Jim Murren, chairman and CEO, MGM Resorts International
“I have to say, though, in the other channels we're seeing in this current quarter, the longer-term convention block, our FIT and casino blocks all came in or are coming in as expected. The combination of the comparison and the less than expected in the year for the quarter, small-group business means that we believe that our RevPAR in the third quarter will be down here in Las Vegas between 5% and 7%. That would mean our revenues would be down between 8% and 10%.
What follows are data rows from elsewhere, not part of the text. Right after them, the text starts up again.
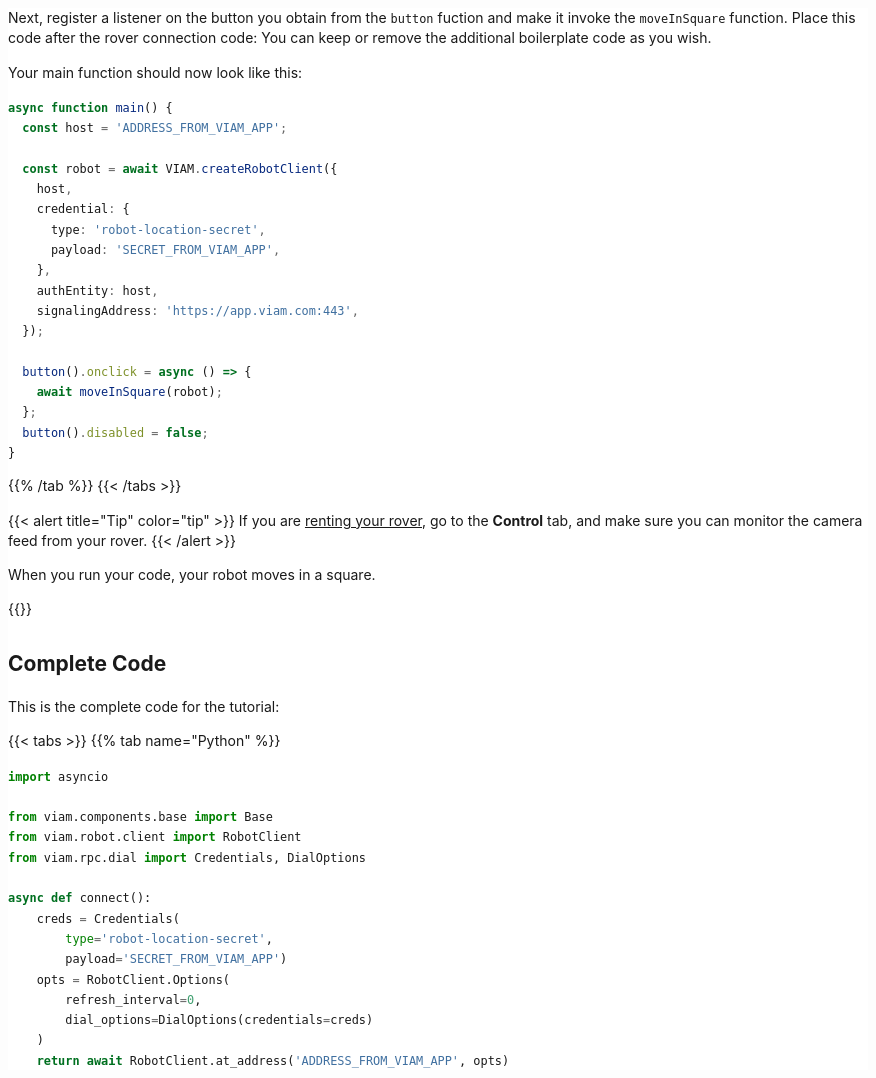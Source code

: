 Next, register a listener on the button you obtain from the `button` fuction and make it invoke the `moveInSquare` function.
Place this code after the rover connection code:
You can keep or remove the additional boilerplate code as you wish.

Your main function should now look like this:

```ts {class="line-numbers linkable-line-numbers" data-line="14-17"}
async function main() {
  const host = 'ADDRESS_FROM_VIAM_APP';

  const robot = await VIAM.createRobotClient({
    host,
    credential: {
      type: 'robot-location-secret',
      payload: 'SECRET_FROM_VIAM_APP',
    },
    authEntity: host,
    signalingAddress: 'https://app.viam.com:443',
  });

  button().onclick = async () => {
    await moveInSquare(robot);
  };
  button().disabled = false;
}
```

{{% /tab %}}
{{< /tabs >}}

{{< alert title="Tip" color="tip" >}}
If you are [renting your rover](https://app.viam.com/try), go to the **Control** tab, and make sure you can monitor the camera feed from your rover.
{{< /alert >}}

When you run your code, your robot moves in a square.

<div class="td-max-width-on-larger-screens">
{{<gif webm_src="/tutorials/try-viam-sdk/image2.webm" mp4_src="../../try-viam-sdk/image2.mp4" alt="Overhead view of the Viam Rover showing it as it drives in a square on the left, and on the right, a terminal window shows the output of running the square function as the rover moves in a square.">}}
</div>

## Complete Code

This is the complete code for the tutorial:

{{< tabs >}}
{{% tab name="Python" %}}

```python {class="line-numbers linkable-line-numbers"}
import asyncio

from viam.components.base import Base
from viam.robot.client import RobotClient
from viam.rpc.dial import Credentials, DialOptions

async def connect():
    creds = Credentials(
        type='robot-location-secret',
        payload='SECRET_FROM_VIAM_APP')
    opts = RobotClient.Options(
        refresh_interval=0,
        dial_options=DialOptions(credentials=creds)
    )
    return await RobotClient.at_address('ADDRESS_FROM_VIAM_APP', opts)

```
“Based on what we've been seeing and based on a strong level of conservatism for the balance of the year, we now expect that our strip revenues and EBITDA to be both down low single digits and our margins to be around 29% or 30% if you exclude Park MGM. Now, it's early but we're starting to see much better pace trends later (in) the fourth quarter, which we can get into, particularly on the group side. And as we look out into 2019, we have been building a very solid base of convention business. In fact, our production in the second quarter for future periods was up double digits … and we also see a very healthy backdrop in driving some of our group destination demand.”
James Risoleo, president and CEO, Host Hotels & Resorts
“As we look into the second half of the year, our group booking pace is very strong with group revenues up 4.7%. The fourth quarter of this year remains the strongest group quarter with group revenue 5.4% ahead of last year. With approximately 95% of our group revenues on the books for 2018 and occupancies at all-time highs, we continue to see the booking window extend.
“Group booking pace in the quarter for all future periods is up 22%, and group booking pace in the quarter for 2019 is up 10%. … I'll point to the outsized performance we had at corporate group in the second quarter. It was up almost 15%, and we saw strong spend with food and beverage, and A/V revenues. And we are hopeful we're going to continue to see that trend continue over the balance of the year. We may not get a full 15% for the rest of the year, but we still anticipate corporate group to be up. And we also are hopeful that we're going to see corporate group continue to come back to our hotels in 2019.”
Mark Brugger, president and CEO, DiamondRock Hospitality
“In this quarter, we saw group leading the way as one of the strongest segments. So, when group is stronger you’re going to get more (spend) out of the room, (and) it has been a pretty good trend for us (since) we’re obviously a fairly small portfolio. So, ours will go up and that won’t necessarily correspond every quarter with the industry average. But the anecdotal evidence, again (our) properties have been positive on the outer room spend, but quarter-to-quarter it has a little bit on the type of groups that we’re booking.”